◆ **Exercise**
Down to the final line, reproduce the entries that follow exactly.

◆ **Data to use**

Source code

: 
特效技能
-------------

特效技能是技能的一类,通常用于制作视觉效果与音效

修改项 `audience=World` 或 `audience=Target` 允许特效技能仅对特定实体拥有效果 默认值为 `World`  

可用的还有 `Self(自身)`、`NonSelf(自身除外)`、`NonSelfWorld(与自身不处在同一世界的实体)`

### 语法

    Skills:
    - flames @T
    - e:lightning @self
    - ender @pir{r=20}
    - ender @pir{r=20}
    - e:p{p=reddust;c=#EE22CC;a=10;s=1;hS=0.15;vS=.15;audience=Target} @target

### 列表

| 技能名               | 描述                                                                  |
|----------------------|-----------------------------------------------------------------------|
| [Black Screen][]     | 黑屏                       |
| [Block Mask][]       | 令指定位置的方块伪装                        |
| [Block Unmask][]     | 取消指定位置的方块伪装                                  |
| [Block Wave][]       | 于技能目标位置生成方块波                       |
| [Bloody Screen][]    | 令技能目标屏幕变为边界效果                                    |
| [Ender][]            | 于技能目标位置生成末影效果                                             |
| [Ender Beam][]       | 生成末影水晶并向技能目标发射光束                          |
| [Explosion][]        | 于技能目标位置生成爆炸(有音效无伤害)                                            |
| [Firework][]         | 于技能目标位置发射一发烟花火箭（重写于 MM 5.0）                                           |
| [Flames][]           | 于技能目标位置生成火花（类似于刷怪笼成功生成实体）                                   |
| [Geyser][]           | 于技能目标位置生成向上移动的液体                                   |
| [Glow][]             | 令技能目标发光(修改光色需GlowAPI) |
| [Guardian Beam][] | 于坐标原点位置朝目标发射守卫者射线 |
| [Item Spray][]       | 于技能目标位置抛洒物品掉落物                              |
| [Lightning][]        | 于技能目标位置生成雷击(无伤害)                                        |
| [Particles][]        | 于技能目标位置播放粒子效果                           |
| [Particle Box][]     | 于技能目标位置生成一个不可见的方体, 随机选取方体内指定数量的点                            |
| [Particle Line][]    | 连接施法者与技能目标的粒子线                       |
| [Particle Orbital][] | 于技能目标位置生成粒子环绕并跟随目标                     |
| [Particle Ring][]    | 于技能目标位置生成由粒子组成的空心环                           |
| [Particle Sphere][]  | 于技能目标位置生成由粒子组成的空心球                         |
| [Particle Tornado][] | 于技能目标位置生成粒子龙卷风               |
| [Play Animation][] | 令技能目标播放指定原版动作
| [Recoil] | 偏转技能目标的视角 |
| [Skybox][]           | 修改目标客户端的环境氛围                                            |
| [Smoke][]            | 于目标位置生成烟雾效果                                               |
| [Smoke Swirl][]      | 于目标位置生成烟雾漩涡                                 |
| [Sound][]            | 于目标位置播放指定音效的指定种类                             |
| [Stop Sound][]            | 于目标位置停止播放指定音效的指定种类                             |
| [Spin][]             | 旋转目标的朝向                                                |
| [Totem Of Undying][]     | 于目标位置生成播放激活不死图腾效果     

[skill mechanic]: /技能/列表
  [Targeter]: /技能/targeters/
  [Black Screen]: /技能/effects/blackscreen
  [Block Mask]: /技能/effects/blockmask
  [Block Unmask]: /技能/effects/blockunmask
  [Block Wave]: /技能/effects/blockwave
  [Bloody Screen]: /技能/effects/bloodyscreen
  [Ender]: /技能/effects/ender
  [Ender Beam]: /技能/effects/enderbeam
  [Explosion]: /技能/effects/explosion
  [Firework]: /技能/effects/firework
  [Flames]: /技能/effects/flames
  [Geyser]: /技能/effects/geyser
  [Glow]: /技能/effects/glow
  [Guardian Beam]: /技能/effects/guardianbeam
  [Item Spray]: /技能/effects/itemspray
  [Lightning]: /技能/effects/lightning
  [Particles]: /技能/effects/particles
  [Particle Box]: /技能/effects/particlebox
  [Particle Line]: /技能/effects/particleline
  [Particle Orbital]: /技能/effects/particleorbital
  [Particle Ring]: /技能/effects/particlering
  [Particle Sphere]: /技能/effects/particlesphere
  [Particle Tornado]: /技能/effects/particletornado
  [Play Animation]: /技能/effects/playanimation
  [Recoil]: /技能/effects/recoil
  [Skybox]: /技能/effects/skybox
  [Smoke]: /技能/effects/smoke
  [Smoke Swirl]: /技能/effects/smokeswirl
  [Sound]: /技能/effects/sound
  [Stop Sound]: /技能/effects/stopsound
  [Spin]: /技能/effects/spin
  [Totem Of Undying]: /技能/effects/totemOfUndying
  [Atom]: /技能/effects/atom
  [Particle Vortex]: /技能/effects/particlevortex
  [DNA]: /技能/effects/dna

◆ **Exercise output**
Source code

: 
特效技能
-------------

特效技能是技能的一类,通常用于制作视觉效果与音效

修改项 `audience=World` 或 `audience=Target` 允许特效技能仅对特定实体拥有效果 默认值为 `World`  

可用的还有 `Self(自身)`、`NonSelf(自身除外)`、`NonSelfWorld(与自身不处在同一世界的实体)`

### 语法

    Skills:
    - flames @T
    - e:lightning @self
    - ender @pir{r=20}
    - ender @pir{r=20}
    - e:p{p=reddust;c=#EE22CC;a=10;s=1;hS=0.15;vS=.15;audience=Target} @target

### 列表

| 技能名               | 描述                                                                  |
|----------------------|-----------------------------------------------------------------------|
| [Black Screen][]     | 黑屏                       |
| [Block Mask][]       | 令指定位置的方块伪装                        |
| [Block Unmask][]     | 取消指定位置的方块伪装                                  |
| [Block Wave][]       | 于技能目标位置生成方块波                       |
| [Bloody Screen][]    | 令技能目标屏幕变为边界效果                                    |
| [Ender][]            | 于技能目标位置生成末影效果                                             |
| [Ender Beam][]       | 生成末影水晶并向技能目标发射光束                          |
| [Explosion][]        | 于技能目标位置生成爆炸(有音效无伤害)                                            |
| [Firework][]         | 于技能目标位置发射一发烟花火箭（重写于 MM 5.0）                                           |
| [Flames][]           | 于技能目标位置生成火花（类似于刷怪笼成功生成实体）                                   |
| [Geyser][]           | 于技能目标位置生成向上移动的液体                                   |
| [Glow][]             | 令技能目标发光(修改光色需GlowAPI) |
| [Guardian Beam][] | 于坐标原点位置朝目标发射守卫者射线 |
| [Item Spray][]       | 于技能目标位置抛洒物品掉落物                              |
| [Lightning][]        | 于技能目标位置生成雷击(无伤害)                                        |
| [Particles][]        | 于技能目标位置播放粒子效果                           |
| [Particle Box][]     | 于技能目标位置生成一个不可见的方体, 随机选取方体内指定数量的点                            |
| [Particle Line][]    | 连接施法者与技能目标的粒子线                       |
| [Particle Orbital][] | 于技能目标位置生成粒子环绕并跟随目标                     |
| [Particle Ring][]    | 于技能目标位置生成由粒子组成的空心环                           |
| [Particle Sphere][]  | 于技能目标位置生成由粒子组成的空心球                         |
| [Particle Tornado][] | 于技能目标位置生成粒子龙卷风               |
| [Play Animation][] | 令技能目标播放指定原版动作
| [Recoil] | 偏转技能目标的视角 |
| [Skybox][]           | 修改目标客户端的环境氛围                                            |
| [Smoke][]            | 于目标位置生成烟雾效果                                               |
| [Smoke Swirl][]      | 于目标位置生成烟雾漩涡                                 |
| [Sound][]            | 于目标位置播放指定音效的指定种类                             |
| [Stop Sound][]            | 于目标位置停止播放指定音效的指定种类                             |
| [Spin][]             | 旋转目标的朝向                                                |
| [Totem Of Undying][]     | 于目标位置生成播放激活不死图腾效果     

[skill mechanic]: /技能/列表
  [Targeter]: /技能/targeters/
  [Black Screen]: /技能/effects/blackscreen
  [Block Mask]: /技能/effects/blockmask
  [Block Unmask]: /技能/effects/blockunmask
  [Block Wave]: /技能/effects/blockwave
  [Bloody Screen]: /技能/effects/bloodyscreen
  [Ender]: /技能/effects/ender
  [Ender Beam]: /技能/effects/enderbeam
  [Explosion]: /技能/effects/explosion
  [Firework]: /技能/effects/firework
  [Flames]: /技能/effects/flames
  [Geyser]: /技能/effects/geyser
  [Glow]: /技能/effects/glow
  [Guardian Beam]: /技能/effects/guardianbeam
  [Item Spray]: /技能/effects/itemspray
  [Lightning]: /技能/effects/lightning
  [Particles]: /技能/effects/particles
  [Particle Box]: /技能/effects/particlebox
  [Particle Line]: /技能/effects/particleline
  [Particle Orbital]: /技能/effects/particleorbital
  [Particle Ring]: /技能/effects/particlering
  [Particle Sphere]: /技能/effects/particlesphere
  [Particle Tornado]: /技能/effects/particletornado
  [Play Animation]: /技能/effects/playanimation
  [Recoil]: /技能/effects/recoil
  [Skybox]: /技能/effects/skybox
  [Smoke]: /技能/effects/smoke
  [Smoke Swirl]: /技能/effects/smokeswirl
  [Sound]: /技能/effects/sound
  [Stop Sound]: /技能/effects/stopsound
  [Spin]: /技能/effects/spin
  [Totem Of Undying]: /技能/effects/totemOfUndying
  [Atom]: /技能/effects/atom
  [Particle Vortex]: /技能/effects/particlevortex
  [DNA]: /技能/effects/dna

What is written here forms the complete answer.